---- The records
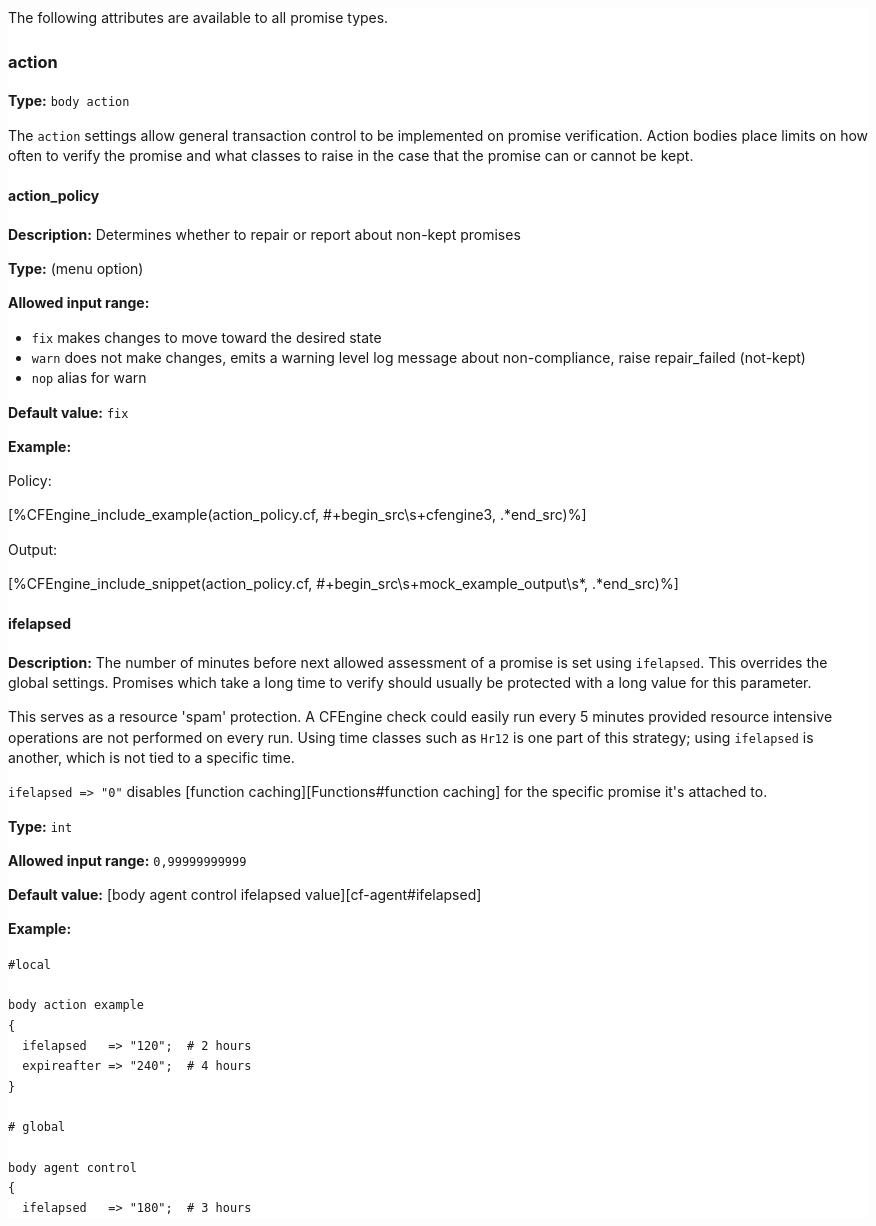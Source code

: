 The following attributes are available to all promise types.

### action

**Type:** `body action`

The `action` settings allow general transaction control to be implemented on
promise verification. Action bodies place limits on how often to verify the
promise and what classes to raise in the case that the promise can or cannot be
kept.

#### action_policy

**Description:** Determines whether to repair or report about non-kept promises

**Type:** (menu option)

**Allowed input range:**

* ```fix``` makes changes to move toward the desired state
* ```warn``` does not make changes, emits a warning level log message about non-compliance, raise repair_failed (not-kept)
* ```nop``` alias for warn

**Default value:** ```fix```

**Example:**

Policy:

[%CFEngine_include_example(action_policy.cf, #\+begin_src\s+cfengine3, .*end_src)%]

Output:

[%CFEngine_include_snippet(action_policy.cf, #\+begin_src\s+mock_example_output\s*, .*end_src)%]

#### ifelapsed

**Description:** The number of minutes before next allowed assessment of a
promise is set using `ifelapsed`. This overrides the global settings.  Promises
which take a long time to verify should usually be protected with a long value
for this parameter.

This serves as a resource 'spam' protection. A CFEngine check could easily run
every 5 minutes provided resource intensive operations are not performed on
every run. Using time classes such as `Hr12` is one part of this strategy;
using `ifelapsed` is another, which is not tied to a specific time.

`ifelapsed => "0"` disables [function caching][Functions#function caching]
for the specific promise it's attached to.

**Type:** `int`

**Allowed input range:** `0,99999999999`

**Default value:** [body agent control ifelapsed value][cf-agent#ifelapsed]

**Example:**

```cf3
#local

body action example
{
  ifelapsed   => "120";  # 2 hours
  expireafter => "240";  # 4 hours
}

# global

body agent control
{
  ifelapsed   => "180";  # 3 hours
```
--------
Check each line above for the string "ifelapsed" and copy every line that has it.

#### ifelapsed
promise is set using `ifelapsed`. This overrides the global settings.  Promises
using `ifelapsed` is another, which is not tied to a specific time.
`ifelapsed => "0"` disables [function caching][Functions#function caching]
**Default value:** [body agent control ifelapsed value][cf-agent#ifelapsed]
  ifelapsed   => "120";  # 2 hours
  ifelapsed   => "180";  # 3 hours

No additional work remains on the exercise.